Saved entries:
╔══
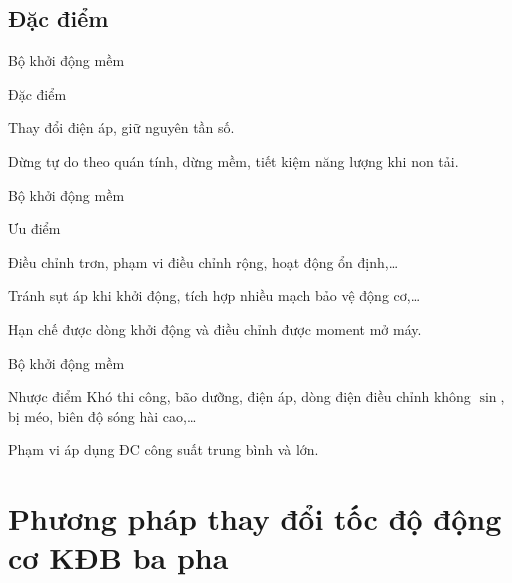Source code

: \documentclass[20pt]{beamer}
\begin{document}
\subsection*{Đặc điểm}
\begin{frame}{Bộ khởi động mềm}
	\begin{block}{Đặc điểm}
		\begin{list}{--}{}
			\justifying
			\item Thay đổi điện áp, giữ nguyên tần số. 
			\item Dừng tự do theo quán tính, dừng mềm, tiết kiệm năng lượng khi non tải.
		\end{list}
	\end{block}
\end{frame}

\begin{frame}{Bộ khởi động mềm}
	\begin{block}{Ưu điểm}
		\begin{list}{--}{}
			\justifying
			\item Điều chỉnh trơn, phạm vi điều chỉnh rộng, hoạt động ổn định,\ldots
			\item Tránh sụt áp khi khởi động, tích hợp nhiều mạch bảo vệ động cơ,\ldots
			\item Hạn chế được dòng khởi động và điều chỉnh được moment mở máy.
		\end{list}
	\end{block}
\end{frame}

\begin{frame}{Bộ khởi động mềm}
	\justifying	
	\begin{block}{Nhược điểm}
		Khó thi công, bão dưỡng, điện áp, dòng điện điều chỉnh không $\sin$, bị méo, biên độ sóng hài cao,\ldots
	\end{block}
	\begin{block}{Phạm vi áp dụng}
		ĐC công suất trung bình và lớn.
	\end{block}
\end{frame}


\section[Thay đổi tốc độ động cơ KĐB ba pha]{Phương pháp thay đổi tốc độ động cơ KĐB ba pha}
\end{document}
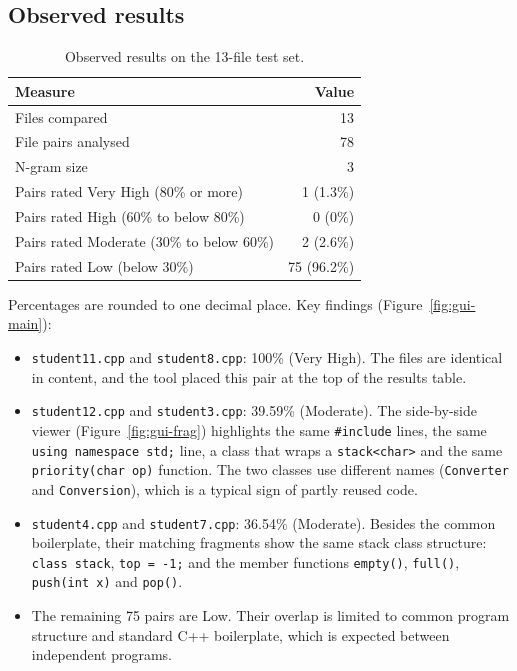 \documentclass[11pt,a4paper]{report}
\newcommand{\cc}[1]{\texttt{#1}}
\begin{document}
\subsection{Observed results}
\begin{table}[htbp]
\centering
\begin{tabular}{@{}l r@{}}
\toprule
Measure & Value \\
\midrule
Files compared & 13 \\
File pairs analysed & 78 \\
N-gram size & 3 \\
Pairs rated Very High (80\% or more) & 1 (1.3\%) \\
Pairs rated High (60\% to below 80\%) & 0 (0\%) \\
Pairs rated Moderate (30\% to below 60\%) & 2 (2.6\%) \\
Pairs rated Low (below 30\%) & 75 (96.2\%) \\
\bottomrule
\end{tabular}
\caption{Observed results on the 13-file test set.}
\label{tab:results}
\end{table}

Percentages are rounded to one decimal place. Key findings (Figure~\ref{fig:gui-main}):
\begin{itemize}[nosep]
  \item \cc{student11.cpp} and \cc{student8.cpp}: 100\% (Very High). The files are identical
        in content, and the tool placed this pair at the top of the results table.
  \item \cc{student12.cpp} and \cc{student3.cpp}: 39.59\% (Moderate). The side-by-side
        viewer (Figure~\ref{fig:gui-frag}) highlights the same \cc{\#include} lines, the same
        \cc{using namespace std;} line, a class that wraps a \cc{stack<char>} and the same
        \cc{priority(char op)} function. The two classes use different names
        (\cc{Converter} and \cc{Conversion}), which is a typical sign of partly reused code.
  \item \cc{student4.cpp} and \cc{student7.cpp}: 36.54\% (Moderate). Besides the common
        boilerplate, their matching fragments show the same stack class structure:
        \cc{class stack}, \cc{top = -1;} and the member functions \cc{empty()},
        \cc{full()}, \cc{push(int x)} and \cc{pop()}.
  \item The remaining 75 pairs are Low. Their overlap is limited to common program structure
        and standard C++ boilerplate, which is expected between independent programs.
\end{itemize}
\end{document}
╚══
Restate the data word for word while omitting each picture.

Source code

: \documentclass[20pt]{beamer}
\begin{document}
\subsection*{Đặc điểm}
\begin{frame}{Bộ khởi động mềm}
	\begin{block}{Đặc điểm}
		\begin{list}{--}{}
			\justifying
			\item Thay đổi điện áp, giữ nguyên tần số. 
			\item Dừng tự do theo quán tính, dừng mềm, tiết kiệm năng lượng khi non tải.
		\end{list}
	\end{block}
\end{frame}

\begin{frame}{Bộ khởi động mềm}
	\begin{block}{Ưu điểm}
		\begin{list}{--}{}
			\justifying
			\item Điều chỉnh trơn, phạm vi điều chỉnh rộng, hoạt động ổn định,\ldots
			\item Tránh sụt áp khi khởi động, tích hợp nhiều mạch bảo vệ động cơ,\ldots
			\item Hạn chế được dòng khởi động và điều chỉnh được moment mở máy.
		\end{list}
	\end{block}
\end{frame}

\begin{frame}{Bộ khởi động mềm}
	\justifying	
	\begin{block}{Nhược điểm}
		Khó thi công, bão dưỡng, điện áp, dòng điện điều chỉnh không $\sin$, bị méo, biên độ sóng hài cao,\ldots
	\end{block}
	\begin{block}{Phạm vi áp dụng}
		ĐC công suất trung bình và lớn.
	\end{block}
\end{frame}


\section[Thay đổi tốc độ động cơ KĐB ba pha]{Phương pháp thay đổi tốc độ động cơ KĐB ba pha}
\end{document}
 \documentclass[11pt,a4paper]{report}
\newcommand{\cc}[1]{\texttt{#1}}
\begin{document}
\subsection{Observed results}
\begin{table}[htbp]
\centering
\begin{tabular}{@{}l r@{}}
\toprule
Measure & Value \\
\midrule
Files compared & 13 \\
File pairs analysed & 78 \\
N-gram size & 3 \\
Pairs rated Very High (80\% or more) & 1 (1.3\%) \\
Pairs rated High (60\% to below 80\%) & 0 (0\%) \\
Pairs rated Moderate (30\% to below 60\%) & 2 (2.6\%) \\
Pairs rated Low (below 30\%) & 75 (96.2\%) \\
\bottomrule
\end{tabular}
\caption{Observed results on the 13-file test set.}
\label{tab:results}
\end{table}

Percentages are rounded to one decimal place. Key findings (Figure~\ref{fig:gui-main}):
\begin{itemize}[nosep]
  \item \cc{student11.cpp} and \cc{student8.cpp}: 100\% (Very High). The files are identical
        in content, and the tool placed this pair at the top of the results table.
  \item \cc{student12.cpp} and \cc{student3.cpp}: 39.59\% (Moderate). The side-by-side
        viewer (Figure~\ref{fig:gui-frag}) highlights the same \cc{\#include} lines, the same
        \cc{using namespace std;} line, a class that wraps a \cc{stack<char>} and the same
        \cc{priority(char op)} function. The two classes use different names
        (\cc{Converter} and \cc{Conversion}), which is a typical sign of partly reused code.
  \item \cc{student4.cpp} and \cc{student7.cpp}: 36.54\% (Moderate). Besides the common
        boilerplate, their matching fragments show the same stack class structure:
        \cc{class stack}, \cc{top = -1;} and the member functions \cc{empty()},
        \cc{full()}, \cc{push(int x)} and \cc{pop()}.
  \item The remaining 75 pairs are Low. Their overlap is limited to common program structure
        and standard C++ boilerplate, which is expected between independent programs.
\end{itemize}
\end{document}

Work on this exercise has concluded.